There are so many new faces, and so many question marks around those new faces, that predicting where we'll be come the 10th of April is more an exercise in witchcraft than solid analysis. And like our level headed ancestors of yore, we should all endeavour to unearth these unholy covens of blasphemy and purify practitioners with repeated readings of "The Toronto Maple Leafs 1977-1989: An Illustrated History". That'll learn them heathen bastards.
So, I trust we're perfectly clear? Excellent! Now follow me through the jump as I take you line by line through the dressing room and tell you exactly how the 2009-2010 edition of the Ottawa Senators will shape up and where they'll finish.
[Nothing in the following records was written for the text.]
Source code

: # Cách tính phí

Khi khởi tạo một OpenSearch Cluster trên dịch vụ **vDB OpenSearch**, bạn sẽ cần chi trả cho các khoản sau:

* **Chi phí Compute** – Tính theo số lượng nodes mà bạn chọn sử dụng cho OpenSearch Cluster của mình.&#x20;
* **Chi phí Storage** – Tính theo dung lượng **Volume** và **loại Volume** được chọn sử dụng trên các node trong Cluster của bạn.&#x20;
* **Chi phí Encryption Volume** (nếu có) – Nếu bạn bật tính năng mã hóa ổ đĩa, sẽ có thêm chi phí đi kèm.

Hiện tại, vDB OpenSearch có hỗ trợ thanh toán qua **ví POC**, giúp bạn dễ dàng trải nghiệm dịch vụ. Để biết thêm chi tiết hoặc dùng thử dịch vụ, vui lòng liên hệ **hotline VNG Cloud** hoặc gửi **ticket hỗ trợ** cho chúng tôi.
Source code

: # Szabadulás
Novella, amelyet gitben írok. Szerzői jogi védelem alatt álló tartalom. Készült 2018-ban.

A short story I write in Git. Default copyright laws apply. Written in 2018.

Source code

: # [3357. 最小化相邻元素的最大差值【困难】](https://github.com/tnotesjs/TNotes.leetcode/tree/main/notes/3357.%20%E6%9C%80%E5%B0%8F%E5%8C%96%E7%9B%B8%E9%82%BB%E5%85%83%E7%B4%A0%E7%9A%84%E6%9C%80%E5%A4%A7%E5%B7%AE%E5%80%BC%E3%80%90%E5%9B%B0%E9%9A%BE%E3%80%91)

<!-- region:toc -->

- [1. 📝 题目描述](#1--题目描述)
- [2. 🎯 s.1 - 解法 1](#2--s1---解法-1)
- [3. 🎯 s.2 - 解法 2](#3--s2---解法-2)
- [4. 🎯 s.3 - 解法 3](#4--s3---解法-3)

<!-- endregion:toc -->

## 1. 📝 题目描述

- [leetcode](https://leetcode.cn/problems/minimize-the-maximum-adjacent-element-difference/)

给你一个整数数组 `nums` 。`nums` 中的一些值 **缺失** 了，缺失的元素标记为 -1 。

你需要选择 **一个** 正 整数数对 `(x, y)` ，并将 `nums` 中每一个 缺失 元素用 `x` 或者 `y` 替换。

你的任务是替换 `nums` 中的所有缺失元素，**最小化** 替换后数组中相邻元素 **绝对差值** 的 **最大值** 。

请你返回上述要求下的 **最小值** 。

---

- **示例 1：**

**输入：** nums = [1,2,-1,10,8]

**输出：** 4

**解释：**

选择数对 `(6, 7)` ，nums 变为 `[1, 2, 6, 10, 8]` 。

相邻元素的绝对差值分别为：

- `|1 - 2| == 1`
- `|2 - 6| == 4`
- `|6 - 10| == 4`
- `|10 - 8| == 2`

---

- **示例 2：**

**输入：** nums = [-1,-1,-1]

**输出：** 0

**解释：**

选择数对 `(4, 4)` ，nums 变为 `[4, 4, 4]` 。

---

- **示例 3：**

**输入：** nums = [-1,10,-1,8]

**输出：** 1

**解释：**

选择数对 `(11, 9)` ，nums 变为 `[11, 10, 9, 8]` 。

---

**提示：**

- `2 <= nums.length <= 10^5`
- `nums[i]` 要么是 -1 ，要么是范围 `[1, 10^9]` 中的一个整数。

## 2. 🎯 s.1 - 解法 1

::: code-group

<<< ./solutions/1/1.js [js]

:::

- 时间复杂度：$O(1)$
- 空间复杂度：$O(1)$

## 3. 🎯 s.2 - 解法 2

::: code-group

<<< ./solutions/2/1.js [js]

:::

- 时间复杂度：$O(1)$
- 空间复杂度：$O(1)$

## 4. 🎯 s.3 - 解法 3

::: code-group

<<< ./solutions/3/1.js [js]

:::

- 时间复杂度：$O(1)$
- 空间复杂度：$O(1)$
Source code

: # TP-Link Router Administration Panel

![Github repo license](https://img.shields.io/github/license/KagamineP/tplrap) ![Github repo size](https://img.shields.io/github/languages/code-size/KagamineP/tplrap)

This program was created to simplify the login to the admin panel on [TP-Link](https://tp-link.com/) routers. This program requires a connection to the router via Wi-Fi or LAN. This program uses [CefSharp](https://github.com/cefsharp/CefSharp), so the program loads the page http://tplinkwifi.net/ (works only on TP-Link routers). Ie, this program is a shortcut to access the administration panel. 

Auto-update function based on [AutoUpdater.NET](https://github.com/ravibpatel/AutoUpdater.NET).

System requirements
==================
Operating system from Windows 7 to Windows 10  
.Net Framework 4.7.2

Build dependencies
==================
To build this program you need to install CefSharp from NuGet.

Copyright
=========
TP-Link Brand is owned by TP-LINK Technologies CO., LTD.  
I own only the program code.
Ironic, isn't it? Now, let's GIDDY! THE FUCK! UP!
Forwards:
1st Line: Michalek -- Spezza -- Alfredsson
I saw something last Friday night that literally knocked me on my ass. Picture, if you will, Giggles carrying the puck down the wall in the offensive zone, headed toward the corner. Coming at an angle, that irresistible force of smash, Zdeno Chara. My exact train of thought went like this: Oh goody, here comes another panicky blind pass to nobod-- What? He's keeping it? Whoa! HE'S IN THE CORNER! WHOA! HE'S SKATING THROUGH THE HIT! HE PUT IT OUT FRONT! HOLY SHIT! And then I tripped over my dog and fell down.
Couple this world rocking revelation with Jason's unusually frank verbosity during this summer's L'Affaire Doucheldorf and the dangling carrot that is an Olympic invite and we may well be witnessing the evolution of one Jason Spezza into something no one would have ever expected...a leader. Then again, as so many things have been with 19, it could all just be a mirage and I'll be punching fresh holes in the drywall by December.
Alfie will continue to be, well, Alfie. The rock upon which everything else rests. Sure, he'll be 37 in December. And, yeah, he might be a step or two slower. And he doesn't come off the half boards into the slot with the authority he once did. But disparage The Captain, our Living God, and I may well be forced to kill you. Nothing personal, you understand.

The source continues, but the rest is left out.